The colonisation of Swan River in 1829 was based on James Stirling’s ambitious propaganda and exaggerated claims for a spot so appropriate for settlement that it could no longer be over-looked. However, such motives became a recipe for disaster and laid the foundations for impending catastrophe, creating further complications exacerbated by a British government that declined to invest in the project; no short-term economic structure planned; the establishment of a colony administered and based on ‘class’ and private enterprise; a finite and scattered population; misguided financial speculation; and no skilled labour. Consequently, these reasons explain why the colony was painstakingly slow to project itself onto the colonial map of the British Empire. However, such a scenario did not dampen colonial enthusiasm. Such frequent setbacks only intensified and sustained greater fortitude and resilience that determined the character of the colony between the years 1829 and 1890. Indeed, they embraced a number of values inherent in Australian society today; cultural continuity, national honour, manliness, sportsmanship, competition, and most important of all, progress.

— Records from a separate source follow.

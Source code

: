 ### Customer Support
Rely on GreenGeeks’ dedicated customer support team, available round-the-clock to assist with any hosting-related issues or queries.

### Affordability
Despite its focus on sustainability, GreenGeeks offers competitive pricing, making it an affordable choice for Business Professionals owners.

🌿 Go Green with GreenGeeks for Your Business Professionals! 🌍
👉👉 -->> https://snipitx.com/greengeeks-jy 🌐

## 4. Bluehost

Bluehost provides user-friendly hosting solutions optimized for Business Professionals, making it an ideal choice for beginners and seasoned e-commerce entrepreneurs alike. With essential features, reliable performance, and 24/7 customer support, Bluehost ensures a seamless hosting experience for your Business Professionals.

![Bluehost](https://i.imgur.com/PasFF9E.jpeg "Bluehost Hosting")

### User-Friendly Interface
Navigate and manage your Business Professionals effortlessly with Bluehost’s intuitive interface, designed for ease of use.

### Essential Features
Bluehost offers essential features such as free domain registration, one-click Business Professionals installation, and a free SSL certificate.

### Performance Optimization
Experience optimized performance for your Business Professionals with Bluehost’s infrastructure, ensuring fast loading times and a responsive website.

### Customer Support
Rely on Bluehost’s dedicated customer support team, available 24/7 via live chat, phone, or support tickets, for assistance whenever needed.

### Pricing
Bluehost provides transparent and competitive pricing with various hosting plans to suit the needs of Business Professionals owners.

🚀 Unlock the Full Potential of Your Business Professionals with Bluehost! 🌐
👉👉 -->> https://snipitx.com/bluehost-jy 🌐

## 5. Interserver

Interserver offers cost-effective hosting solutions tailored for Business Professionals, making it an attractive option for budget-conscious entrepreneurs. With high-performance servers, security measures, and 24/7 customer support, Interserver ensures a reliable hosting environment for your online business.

This thesis examines the development of sport and other leisure time activities at Swan River in the context of the above social and economic issues during the nineteenth century. As the colony progressed, sport and other leisure time activities played an important part in maintaining order in Perth and Fremantle and at the same time became a catalyst for social integration, bringing representatives of all classes together. Using newspapers and the scanty memoirs and diaries of the era, it argues that most sport and other leisure time activities were the sanctuary of the small oligarchical elite and under its control. The lower classes had their own pastimes, but little time to enjoy them. However, by 1890, several ‘new’ sports had been introduced, and the furtherance of ‘high’ and ‘popular’ culture extended the colony’s overall repertoire for entertainment.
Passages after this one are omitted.